* **To do**
Across the entries below, work out how many lines contain "renamed". Respond with the number and no other text.
━━━ Provided entries ━━━
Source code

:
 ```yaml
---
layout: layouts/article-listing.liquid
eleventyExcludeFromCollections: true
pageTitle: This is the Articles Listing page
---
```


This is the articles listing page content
━━━
━━━ Provided entries ━━━
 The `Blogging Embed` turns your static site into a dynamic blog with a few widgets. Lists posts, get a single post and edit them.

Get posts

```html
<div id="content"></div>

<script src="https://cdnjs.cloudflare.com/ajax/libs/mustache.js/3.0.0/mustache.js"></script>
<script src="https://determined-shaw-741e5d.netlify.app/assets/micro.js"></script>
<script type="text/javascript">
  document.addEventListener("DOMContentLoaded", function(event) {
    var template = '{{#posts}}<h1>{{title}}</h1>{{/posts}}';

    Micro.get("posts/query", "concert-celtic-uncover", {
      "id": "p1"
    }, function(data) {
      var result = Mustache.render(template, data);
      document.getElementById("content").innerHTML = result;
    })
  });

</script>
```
━━━
━━━ Provided entries ━━━
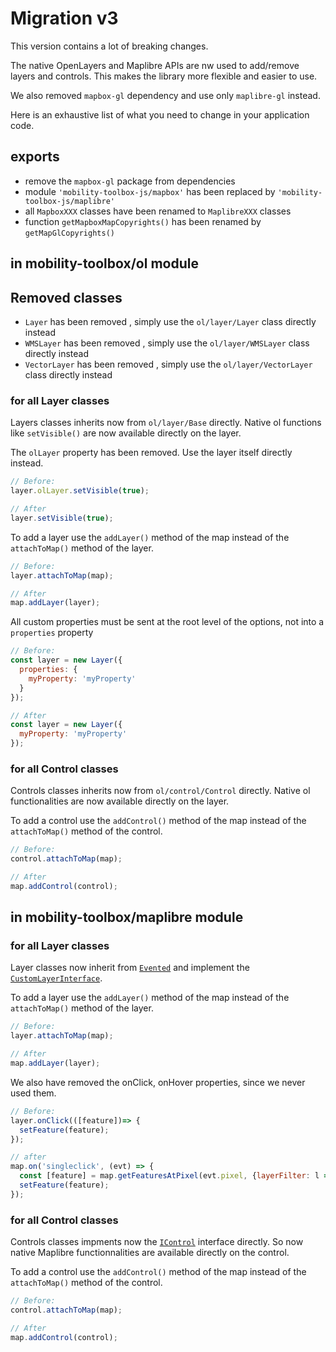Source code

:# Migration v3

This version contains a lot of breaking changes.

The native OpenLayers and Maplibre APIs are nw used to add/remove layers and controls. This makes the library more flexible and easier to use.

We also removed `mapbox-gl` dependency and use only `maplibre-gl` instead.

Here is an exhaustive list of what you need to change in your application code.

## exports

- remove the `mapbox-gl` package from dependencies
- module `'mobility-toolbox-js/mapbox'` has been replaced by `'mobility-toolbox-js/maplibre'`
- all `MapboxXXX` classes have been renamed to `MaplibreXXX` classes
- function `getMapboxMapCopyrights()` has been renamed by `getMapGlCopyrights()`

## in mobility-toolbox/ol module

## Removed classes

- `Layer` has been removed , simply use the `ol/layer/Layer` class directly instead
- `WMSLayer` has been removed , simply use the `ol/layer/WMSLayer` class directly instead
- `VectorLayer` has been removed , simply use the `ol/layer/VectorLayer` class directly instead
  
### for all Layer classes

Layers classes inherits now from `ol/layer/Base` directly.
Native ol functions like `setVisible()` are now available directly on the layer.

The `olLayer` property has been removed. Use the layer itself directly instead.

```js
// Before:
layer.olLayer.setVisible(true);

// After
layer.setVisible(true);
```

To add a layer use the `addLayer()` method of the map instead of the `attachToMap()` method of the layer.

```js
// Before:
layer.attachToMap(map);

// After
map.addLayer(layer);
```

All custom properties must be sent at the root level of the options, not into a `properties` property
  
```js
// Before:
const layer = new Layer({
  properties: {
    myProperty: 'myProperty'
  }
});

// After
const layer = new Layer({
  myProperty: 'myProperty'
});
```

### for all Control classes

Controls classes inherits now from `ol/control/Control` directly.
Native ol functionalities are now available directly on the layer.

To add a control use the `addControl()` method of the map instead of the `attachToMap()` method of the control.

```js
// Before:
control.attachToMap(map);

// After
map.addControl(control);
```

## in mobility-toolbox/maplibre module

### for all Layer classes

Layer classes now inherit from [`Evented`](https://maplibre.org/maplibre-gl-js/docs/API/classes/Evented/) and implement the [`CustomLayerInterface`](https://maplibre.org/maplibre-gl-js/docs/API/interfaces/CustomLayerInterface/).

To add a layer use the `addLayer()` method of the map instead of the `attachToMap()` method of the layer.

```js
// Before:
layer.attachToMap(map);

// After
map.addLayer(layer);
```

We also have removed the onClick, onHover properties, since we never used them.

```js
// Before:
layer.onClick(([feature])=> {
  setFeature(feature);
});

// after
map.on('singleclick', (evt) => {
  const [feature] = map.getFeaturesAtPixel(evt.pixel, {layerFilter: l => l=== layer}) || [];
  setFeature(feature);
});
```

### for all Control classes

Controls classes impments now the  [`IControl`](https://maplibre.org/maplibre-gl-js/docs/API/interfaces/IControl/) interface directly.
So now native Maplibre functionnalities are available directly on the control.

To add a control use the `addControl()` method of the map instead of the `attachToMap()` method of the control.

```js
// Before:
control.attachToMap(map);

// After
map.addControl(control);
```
━━━
* **Expected answer**
2